# How do you prove it for a general point inside the earth?

1. May 20, 2007

### Ahmed Abdullah

As we go inside the bulk of the earth our effective weights decrease gradually and eventually turn to a 'nought' as we reach the graviational center of the earth.
It is understandable why there is no weight at the center of the earth. There are equal number of masses in every direction around the center point. So there is no net force toward any direction.

How do you prove it for a general point inside the earth?

2. May 20, 2007

### maverick280857

What is the force per unit mass (the gravitational field strength) inside a sphere of radius R? Outside, it falls off as inverse square, but inside it varies linearly with the radial coordinate...so for r = 0, the field strength is zero too.

3. May 20, 2007

### Ahmed Abdullah

Can you explain why?

4. May 20, 2007

### Ahmed Abdullah

I read somewhere that this is related with Gauss' Theorem. Gauss' Theorem is out of my scope. Can it be explained reasonablely without Gauss' Theorem?

5. May 20, 2007

### neu

The reasonable explanation is what you said. The quantative explanation is Gauss' Theorum

6. May 20, 2007

### Ahmed Abdullah

Can't it be explained in simple way? Gauss' theorem is something I haven't learned before, so I am trying to avoid it. But if it is simple enough then please state the essense of Gauss' theorem in basic terms.
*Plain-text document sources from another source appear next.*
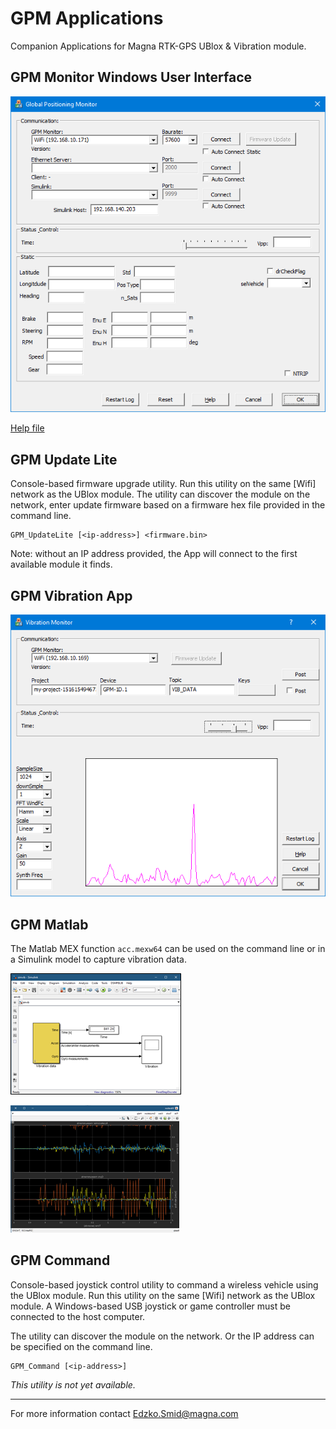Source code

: # GPM Applications

Companion Applications for Magna RTK-GPS UBlox & Vibration module.

## GPM Monitor Windows User Interface

![GUI](https://github.com/Edzko/GPM_Monitor/blob/master/GPM_Monitor/hlp/images/gpmgui.png)

[Help file](GPM_Monitor/hlp/GPM_Monitor.chm)

## GPM Update Lite

Console-based firmware upgrade utility. Run this utility on the same [Wifi] network as the UBlox module. The utility can discover the module on the network, enter update firmware based on a firmware hex file provided in the command line.

	GPM_UpdateLite [<ip-address>] <firmware.bin>

Note: without an IP address provided, the App will connect to the first available module it finds.

## GPM Vibration App

![GUI](https://github.com/Edzko/GPM_Monitor/blob/master/GPM_Vibration/hlp/images/gpmgui.png)

## GPM Matlab

The Matlab MEX function `acc.mexw64` can be used on the command line or in a Simulink model to capture vibration data.

![GUI](https://github.com/Edzko/GPM_Monitor/blob/master/GPM_Matlab/acc/img/Simulink.png)

![GUI](https://github.com/Edzko/GPM_Monitor/blob/master/GPM_Matlab/acc/img/AccChart.png)


## GPM Command

Console-based joystick control utility to command a wireless vehicle using the UBlox module. Run this utility on the same [Wifi] network as the UBlox module. A Windows-based USB joystick or game controller must be connected to the host computer.

The utility can discover the module on the network. Or the IP address can be specified on the command line.

	GPM_Command [<ip-address>]

*This utility is not yet available.*


----------
For more information contact [Edzko.Smid@magna.com ](Edzko.Smid@magna.com)
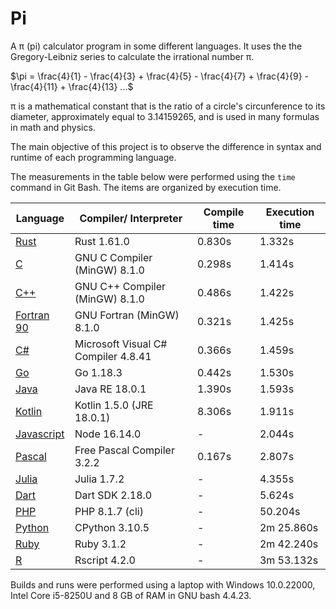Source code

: # Pi

A &pi; (pi) calculator program in some different languages. It uses the the Gregory-Leibniz series to calculate the irrational number &pi;.

$\pi = \frac{4}{1} - \frac{4}{3} + \frac{4}{5} - \frac{4}{7} + \frac{4}{9} - \frac{4}{11} + \frac{4}{13} ...$

&pi; is a mathematical constant that is the ratio of a circle's circunference to its diameter, approximately equal to 3.14159265, and is used in many formulas in math and physics.

The main objective of this project is to observe the difference in syntax and runtime of each programming language.

The measurements in the table below were performed using the `time` command in Git Bash. The items are organized by execution time.

| Language | Compiler/ Interpreter | Compile time| Execution time |
| --- | --- | --- | --- |
| <a href="./src/pi.rs">Rust</a> | Rust 1.61.0 | 0.830s | 1.332s |
| <a href="./src/pi.c">C</a> | GNU C Compiler (MinGW) 8.1.0 | 0.298s | 1.414s |
| <a href="./src/pi.cpp">C++</a> | GNU C++ Compiler (MinGW) 8.1.0 | 0.486s | 1.422s |
| <a href="./src/pi.f90">Fortran 90</a> | GNU Fortran (MinGW) 8.1.0 | 0.321s | 1.425s |
| <a href="./src/pi.cs">C#</a> | Microsoft Visual C# Compiler 4.8.41 | 0.366s | 1.459s |
| <a href="./src/pi.go">Go</a> | Go 1.18.3 | 0.442s | 1.530s |
| <a href="./src/Pi.java">Java</a> | Java RE 18.0.1 | 1.390s | 1.593s |
| <a href="./src/pi.kt">Kotlin</a> | Kotlin 1.5.0 (JRE 18.0.1) | 8.306s | 1.911s |
| <a href="./src/pi.js">Javascript</a> | Node 16.14.0 | - | 2.044s |
| <a href="./src/pi.pp">Pascal</a> | Free Pascal Compiler 3.2.2| 0.167s | 2.807s |
| <a href="./src/pi.jl">Julia</a> | Julia 1.7.2 | - | 4.355s |
| <a href="./src/pi.dart">Dart</a> | Dart SDK 2.18.0 | - | 5.624s |
| <a href="./src/pi.php">PHP</a> | PHP 8.1.7 (cli)| - | 50.204s |
| <a href="./src/pi.py">Python</a> | CPython 3.10.5 | - | 2m 25.860s |
| <a href="./src/pi.rb">Ruby</a> | Ruby 3.1.2 | - | 2m 42.240s |
| <a href="./src/pi.r">R</a> | Rscript 4.2.0 | - | 3m 53.132s |

Builds and runs were performed using a laptop with Windows 10.0.22000, Intel Core i5-8250U and 8 GB of RAM in GNU bash 4.4.23.
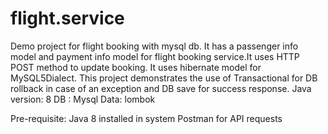 # flight.service
 Demo project for flight booking with mysql db.
It has a passenger info model and payment info model for flight booking service.It uses HTTP POST method to update booking.
It uses hibernate model for MySQL5Dialect.
This project demonstrates the use of Transactional for DB rollback in case of an exception and DB save for success response.
Java version: 8
DB : Mysql
Data: lombok

Pre-requisite:
Java 8 installed in system
Postman for API requests
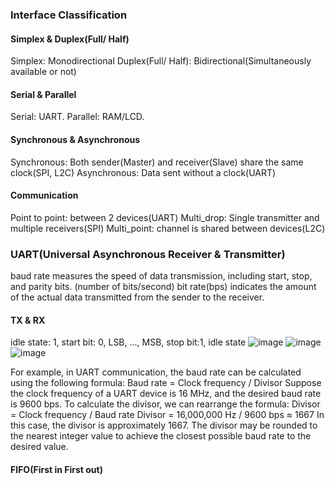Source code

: ### Interface Classification
#### Simplex & Duplex(Full/ Half)
Simplex: Monodirectional 
Duplex(Full/ Half): Bidirectional(Simultaneously available or not)
#### Serial & Parallel
Serial: UART. Parallel: RAM/LCD.
#### Synchronous & Asynchronous
Synchronous: Both sender(Master) and receiver(Slave) share the same clock(SPI, L2C)
Asynchronous: Data sent without a clock(UART)
#### Communication
Point to point: between 2 devices(UART)
Multi_drop: Single transmitter and multiple receivers(SPI)
Multi_point: channel is shared between devices(L2C)

### UART(Universal Asynchronous Receiver & Transmitter)
baud rate measures the speed of data transmission, including start, stop, and parity bits. (number of bits/second)
bit rate(bps) indicates the amount of the actual data transmitted from the sender to the receiver.
#### TX & RX
idle state: 1, start bit: 0, LSB, ..., MSB, stop bit:1, idle state
![image](https://github.com/xyuanx0223/Hardware_Design/assets/92006744/9a8a2f1a-b442-4752-9ac6-e8026d444e34)
![image](https://github.com/xyuanx0223/Hardware_Design/assets/92006744/66006b97-b34f-4458-911f-b3da5a4710a2＝116×91)
![image](https://github.com/xyuanx0223/Hardware_Design/assets/92006744/7dc62b2b-61bc-42b1-b314-a29b1b9bd3dd)


For example, in UART communication, the baud rate can be calculated using the following formula:
Baud rate = Clock frequency / Divisor
Suppose the clock frequency of a UART device is 16 MHz, and the desired baud rate is 9600 bps. To calculate the divisor, we can rearrange the formula:
Divisor = Clock frequency / Baud rate
Divisor = 16,000,000 Hz / 9600 bps ≈ 1667
In this case, the divisor is approximately 1667. 
The divisor may be rounded to the nearest integer value to achieve the closest possible baud rate to the desired value.

#### FIFO(First in First out)
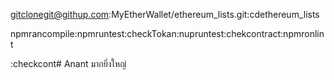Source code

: gitclonegit@githup.com:MyEtherWallet/ethereum_lists.git:cdethereum_lists

npmrancompile:npmruntest:checkTokan:nupruntest:chekcontract:npmronlint

:checkcont# Anant
มากยิ่งใหญ่
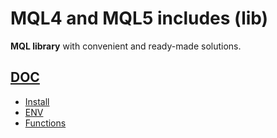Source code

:# MQL4 and MQL5 includes (lib)

**MQL library** with convenient and ready-made solutions.

## [DOC](https://github.com/mql-systems/Includes/wiki)

- [Install](https://github.com/mql-systems/Includes/wiki/Install)
- [ENV](https://github.com/mql-systems/Includes/wiki/ENV)
- [Functions](https://github.com/mql-systems/Includes/wiki/Functions)
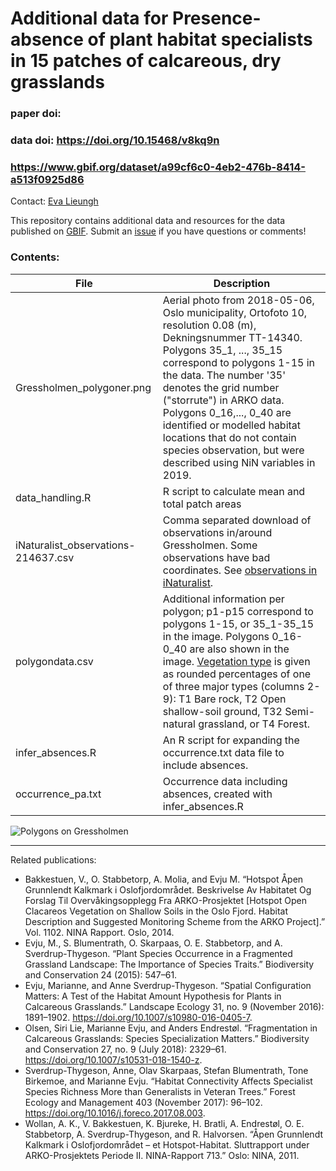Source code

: # Additional data for Presence-absence of plant habitat specialists in 15 patches of calcareous, dry grasslands

### paper doi: 
### data doi:  https://doi.org/10.15468/v8kq9n
### <https://www.gbif.org/dataset/a99cf6c0-4eb2-476b-8414-a513f0925d86>

Contact: [Eva Lieungh](https://evalieungh.github.io/)

This repository contains additional data and resources for the data published on [GBIF](https://www.gbif.org/dataset/a99cf6c0-4eb2-476b-8414-a513f0925d86).
Submit an [issue](https://github.com/evalieungh/gressholmen_data/issues/new) if you have questions or comments! 

### Contents:

| File | Description |
|--- |---|
| Gressholmen_polygoner.png | Aerial photo from 2018-05-06, Oslo municipality, Ortofoto 10, resolution 0.08 (m), Dekningsnummer	TT-14340. Polygons 35_1, ..., 35_15 correspond to polygons 1-15 in the data. The number '35' denotes the grid number ("storrute") in ARKO data. Polygons 0_16,..., 0_40 are identified or modelled habitat locations that do not contain species observation, but were described using NiN variables in 2019. |
| data_handling.R | R script to calculate mean and total patch areas |
| iNaturalist_observations-214637.csv | Comma separated download of observations in/around Gressholmen. Some observations have bad coordinates. See [observations in iNaturalist](https://www.inaturalist.org/observations?place_id=any&user_id=evalieungh&verifiable=any).|
| polygondata.csv | Additional information per polygon; p1-p15 correspond to polygons 1-15, or 35_1-35_15 in the image. Polygons 0_16-0_40 are also shown in the image. [Vegetation type](https://onlinelibrary.wiley.com/doi/10.1111/geb.13164 "Nature in Norway types, see supplement") is given as rounded percentages of one of three major types (columns 2-9): T1 Bare rock, T2 Open shallow-soil ground, T32 Semi-natural grassland, or T4 Forest. |
| infer_absences.R | An R script for expanding the occurrence.txt data file to include absences. |
| occurrence_pa.txt | Occurrence data including absences, created with infer_absences.R |


![Polygons on Gressholmen](Gressholmen_polygoner.png)

-----------------------------------------------------

Related publications: 

- Bakkestuen, V., O. Stabbetorp, A. Molia, and Evju M. “Hotspot Åpen Grunnlendt Kalkmark i Oslofjordområdet. Beskrivelse Av Habitatet Og Forslag Til Overvåkingsopplegg Fra ARKO-Prosjektet [Hotspot Open Clacareos Vegetation on Shallow Soils in the Oslo Fjord. Habitat Description and Suggested Monitoring Scheme from the ARKO Project].” Vol. 1102. NINA Rapport. Oslo, 2014.
- Evju, M., S. Blumentrath, O. Skarpaas, O. E. Stabbetorp, and A. Sverdrup-Thygeson. “Plant Species Occurrence in a Fragmented Grassland Landscape: The Importance of Species Traits.” Biodiversity and Conservation 24 (2015): 547–61.
- Evju, Marianne, and Anne Sverdrup-Thygeson. “Spatial Configuration Matters: A Test of the Habitat Amount Hypothesis for Plants in Calcareous Grasslands.” Landscape Ecology 31, no. 9 (November 2016): 1891–1902. https://doi.org/10.1007/s10980-016-0405-7.
- Olsen, Siri Lie, Marianne Evju, and Anders Endrestøl. “Fragmentation in Calcareous Grasslands: Species Specialization Matters.” Biodiversity and Conservation 27, no. 9 (July 2018): 2329–61. https://doi.org/10.1007/s10531-018-1540-z.
- Sverdrup-Thygeson, Anne, Olav Skarpaas, Stefan Blumentrath, Tone Birkemoe, and Marianne Evju. “Habitat Connectivity Affects Specialist Species Richness More than Generalists in Veteran Trees.” Forest Ecology and Management 403 (November 2017): 96–102. https://doi.org/10.1016/j.foreco.2017.08.003.
- Wollan, A. K., V. Bakkestuen, K. Bjureke, H. Bratli, A. Endrestøl, O. E. Stabbetorp, A. Sverdrup-Thygeson, and R. Halvorsen. “Åpen  Grunnlendt  Kalkmark  i  Oslofjordområdet  –  et  Hotspot-Habitat. Sluttrapport  under  ARKO-Prosjektets  Periode  II. NINA-Rapport 713.” Oslo: NINA, 2011.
I am an O level student.

7. May 20, 2007

### Staff: Mentor

Last edited by a moderator: Apr 22, 2017
8. May 20, 2007

### Ahmed Abdullah

9. May 20, 2007

### DaveC426913

A refination:

(1a) The gravitational field anywhere inside a uniform spherical shell (i.e. hollow) of mass is zero.

(1b) The gravitational field anywhere inside a uniform solid sphere is equivalent to standing on a sphere of that (smaller) radius (i.e If one were 100km from the centre of the Earth, one would experience a gravitational pull as if one were standing at the surface of a sphere only 100km in radius - all mass outside 100km is exactly equivalent to a hollow sphere as in 1a, and thus contributes zero.)

(3) The gravitational field anywhere outside a uniform spherical shell of mass is as if the shell's mass were concentrated at the center.

I think it's actually (1b) that the poster is looking for.

Last edited: May 20, 2007
10. May 20, 2007

### Staff: Mentor

Your 1b follows immediately from Newton's shell theorems (my 1 and 2).